__What this task involves__: Count every line in the data that contains the word "catch", then report that number alone.

__Task data__:
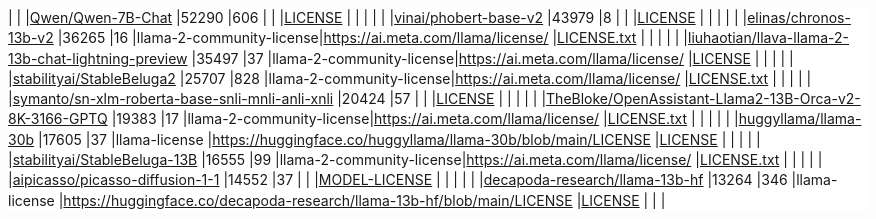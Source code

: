 |      |      |[Qwen/Qwen-7B-Chat](https://huggingface.co/Qwen/Qwen-7B-Chat)                                                                                      |52290       |606     |                         |                                                                                   |[LICENSE](https://huggingface.co/Qwen/Qwen-7B-Chat/blob/main/LICENSE)                                                   |                                                                                                    |             |
|      |      |[vinai/phobert-base-v2](https://huggingface.co/vinai/phobert-base-v2)                                                                              |43979       |8       |                         |                                                                                   |[LICENSE](https://huggingface.co/vinai/phobert-base-v2/blob/main/LICENSE)                                               |                                                                                                    |             |
|      |      |[elinas/chronos-13b-v2](https://huggingface.co/elinas/chronos-13b-v2)                                                                              |36265       |16      |llama-2-community-license|https://ai.meta.com/llama/license/                                                 |[LICENSE.txt](https://huggingface.co/elinas/chronos-13b-v2/blob/main/LICENSE.txt)                                       |                                                                                                    |             |
|      |      |[liuhaotian/llava-llama-2-13b-chat-lightning-preview](https://huggingface.co/liuhaotian/llava-llama-2-13b-chat-lightning-preview)                  |35497       |37      |llama-2-community-license|https://ai.meta.com/llama/license/                                                 |[LICENSE](https://huggingface.co/liuhaotian/llava-llama-2-13b-chat-lightning-preview/blob/main/LICENSE)                 |                                                                                                    |             |
|      |      |[stabilityai/StableBeluga2](https://huggingface.co/stabilityai/StableBeluga2)                                                                      |25707       |828     |llama-2-community-license|https://ai.meta.com/llama/license/                                                 |[LICENSE.txt](https://huggingface.co/stabilityai/StableBeluga2/blob/main/LICENSE.txt)                                   |                                                                                                    |             |
|      |      |[symanto/sn-xlm-roberta-base-snli-mnli-anli-xnli](https://huggingface.co/symanto/sn-xlm-roberta-base-snli-mnli-anli-xnli)                          |20424       |57      |                         |                                                                                   |[LICENSE](https://huggingface.co/symanto/sn-xlm-roberta-base-snli-mnli-anli-xnli/blob/main/LICENSE)                     |                                                                                                    |             |
|      |      |[TheBloke/OpenAssistant-Llama2-13B-Orca-v2-8K-3166-GPTQ](https://huggingface.co/TheBloke/OpenAssistant-Llama2-13B-Orca-v2-8K-3166-GPTQ)            |19383       |17      |llama-2-community-license|https://ai.meta.com/llama/license/                                                 |[LICENSE.txt](https://huggingface.co/TheBloke/OpenAssistant-Llama2-13B-Orca-v2-8K-3166-GPTQ/blob/main/LICENSE.txt)      |                                                                                                    |             |
|      |      |[huggyllama/llama-30b](https://huggingface.co/huggyllama/llama-30b)                                                                                |17605       |37      |llama-license            |https://huggingface.co/huggyllama/llama-30b/blob/main/LICENSE                      |[LICENSE](https://huggingface.co/huggyllama/llama-30b/blob/main/LICENSE)                                                |                                                                                                    |             |
|      |      |[stabilityai/StableBeluga-13B](https://huggingface.co/stabilityai/StableBeluga-13B)                                                                |16555       |99      |llama-2-community-license|https://ai.meta.com/llama/license/                                                 |[LICENSE.txt](https://huggingface.co/stabilityai/StableBeluga-13B/blob/main/LICENSE.txt)                                |                                                                                                    |             |
|      |      |[aipicasso/picasso-diffusion-1-1](https://huggingface.co/aipicasso/picasso-diffusion-1-1)                                                          |14552       |37      |                         |                                                                                   |[MODEL-LICENSE](https://huggingface.co/aipicasso/picasso-diffusion-1-1/blob/main/MODEL-LICENSE)                         |                                                                                                    |             |
|      |      |[decapoda-research/llama-13b-hf](https://huggingface.co/decapoda-research/llama-13b-hf)                                                            |13264       |346     |llama-license            |https://huggingface.co/decapoda-research/llama-13b-hf/blob/main/LICENSE            |[LICENSE](https://huggingface.co/decapoda-research/llama-13b-hf/blob/main/LICENSE)                                      |                                                                                                    |             |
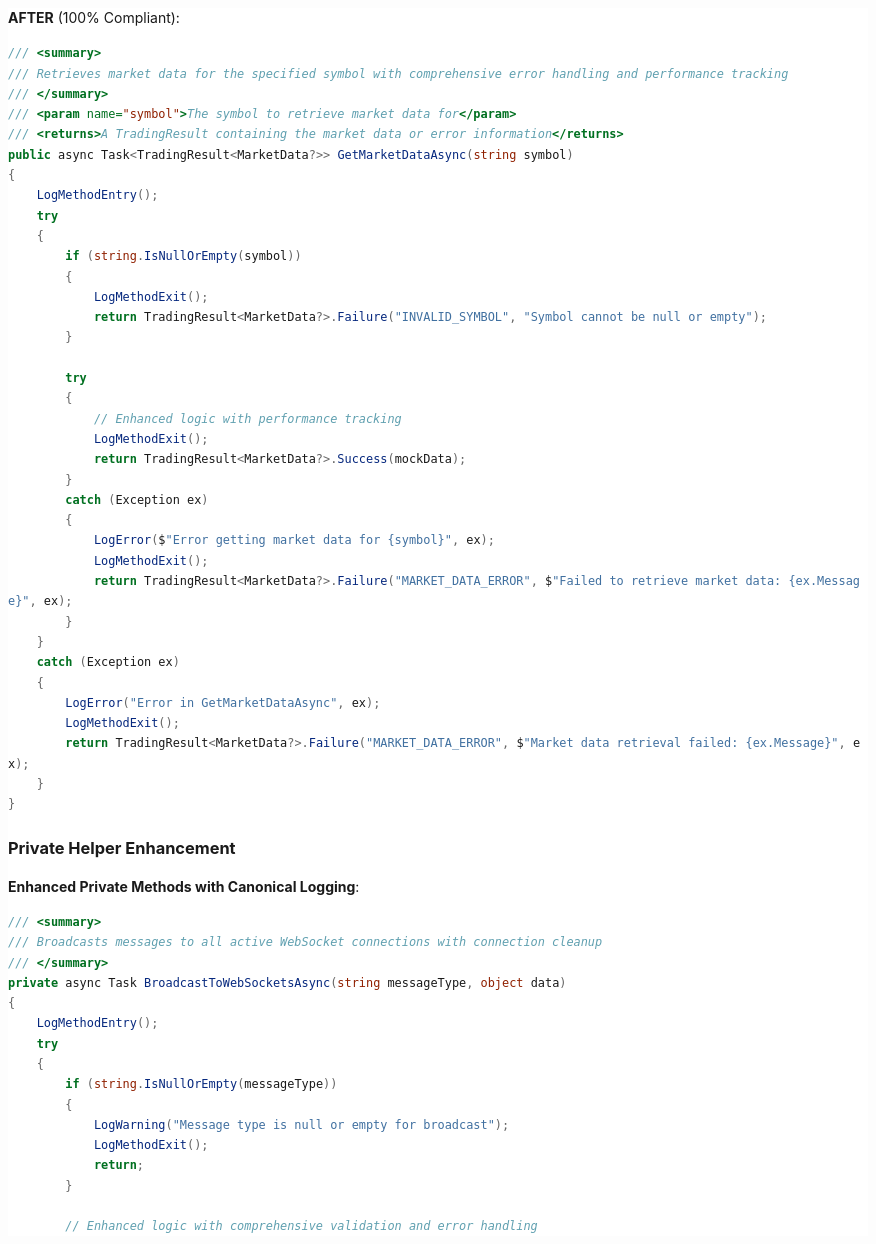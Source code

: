 **AFTER** (100% Compliant):
```csharp
/// <summary>
/// Retrieves market data for the specified symbol with comprehensive error handling and performance tracking
/// </summary>
/// <param name="symbol">The symbol to retrieve market data for</param>
/// <returns>A TradingResult containing the market data or error information</returns>
public async Task<TradingResult<MarketData?>> GetMarketDataAsync(string symbol)
{
    LogMethodEntry();
    try
    {
        if (string.IsNullOrEmpty(symbol))
        {
            LogMethodExit();
            return TradingResult<MarketData?>.Failure("INVALID_SYMBOL", "Symbol cannot be null or empty");
        }

        try
        {
            // Enhanced logic with performance tracking
            LogMethodExit();
            return TradingResult<MarketData?>.Success(mockData);
        }
        catch (Exception ex)
        {
            LogError($"Error getting market data for {symbol}", ex);
            LogMethodExit();
            return TradingResult<MarketData?>.Failure("MARKET_DATA_ERROR", $"Failed to retrieve market data: {ex.Message}", ex);
        }
    }
    catch (Exception ex)
    {
        LogError("Error in GetMarketDataAsync", ex);
        LogMethodExit();
        return TradingResult<MarketData?>.Failure("MARKET_DATA_ERROR", $"Market data retrieval failed: {ex.Message}", ex);
    }
}
```

### Private Helper Enhancement

**Enhanced Private Methods with Canonical Logging**:
```csharp
/// <summary>
/// Broadcasts messages to all active WebSocket connections with connection cleanup
/// </summary>
private async Task BroadcastToWebSocketsAsync(string messageType, object data)
{
    LogMethodEntry();
    try
    {
        if (string.IsNullOrEmpty(messageType))
        {
            LogWarning("Message type is null or empty for broadcast");
            LogMethodExit();
            return;
        }

        // Enhanced logic with comprehensive validation and error handling
```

__Output for this exercise__: 2